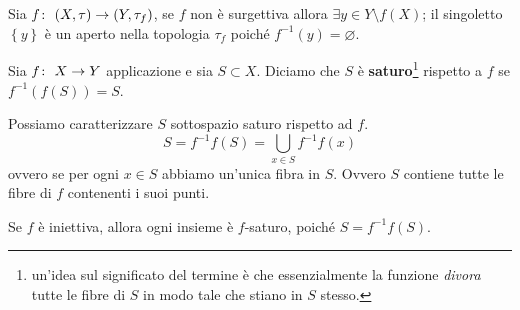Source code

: \begin{remark}
	Sia $f \colon\ (X, \tau) \rightarrow (Y, \tau_f)$, se $f$ non è surgettiva allora $\exists y \in Y \setminus f(X)$; il singoletto $\left\{y\right\}$ è un aperto nella topologia $\tau_f$ poiché $f^{-1}(y) = \varnothing$.
\end{remark} 

\begin{definition}
	Sia $f \colon\ X \rightarrow Y$ applicazione e sia $S \subset X$. Diciamo che $S$ è \textbf{saturo}\footnote{un'idea sul significato del termine è che essenzialmente la funzione \textit{divora} tutte le fibre di $S$ in modo tale che stiano in $S$ stesso.} rispetto a $f$ se $f^{-1}(f(S)) = S$.
\end{definition} 

\begin{remark}
	Possiamo caratterizzare $S$ sottospazio saturo rispetto ad $f$.
	\begin{equation*}
		S = f^{-1}f(S) = \bigcup_{x \in S} f^{-1}f(x)
	\end{equation*}
	ovvero se per ogni $x \in S$ abbiamo un'unica fibra in $S$. Ovvero $S$ contiene tutte le fibre di $f$ contenenti i suoi punti. 
\end{remark} 

\begin{remark}
	Se $f$ è iniettiva, allora ogni insieme è $f$-saturo, poiché $S = f^{-1}f(S)$.
\end{remark}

───

**DESCRIPTION OF THE TASK:** A word-for-word copy of the listing is the goal; keep every picture out of it.

**COMPLETED EXERCISE:**
Source code

: \begin{remark}
	Sia $f \colon\ (X, \tau) \rightarrow (Y, \tau_f)$, se $f$ non è surgettiva allora $\exists y \in Y \setminus f(X)$; il singoletto $\left\{y\right\}$ è un aperto nella topologia $\tau_f$ poiché $f^{-1}(y) = \varnothing$.
\end{remark} 

\begin{definition}
	Sia $f \colon\ X \rightarrow Y$ applicazione e sia $S \subset X$. Diciamo che $S$ è \textbf{saturo}\footnote{un'idea sul significato del termine è che essenzialmente la funzione \textit{divora} tutte le fibre di $S$ in modo tale che stiano in $S$ stesso.} rispetto a $f$ se $f^{-1}(f(S)) = S$.
\end{definition} 

\begin{remark}
	Possiamo caratterizzare $S$ sottospazio saturo rispetto ad $f$.
	\begin{equation*}
		S = f^{-1}f(S) = \bigcup_{x \in S} f^{-1}f(x)
	\end{equation*}
	ovvero se per ogni $x \in S$ abbiamo un'unica fibra in $S$. Ovvero $S$ contiene tutte le fibre di $f$ contenenti i suoi punti. 
\end{remark} 

\begin{remark}
	Se $f$ è iniettiva, allora ogni insieme è $f$-saturo, poiché $S = f^{-1}f(S)$.
\end{remark}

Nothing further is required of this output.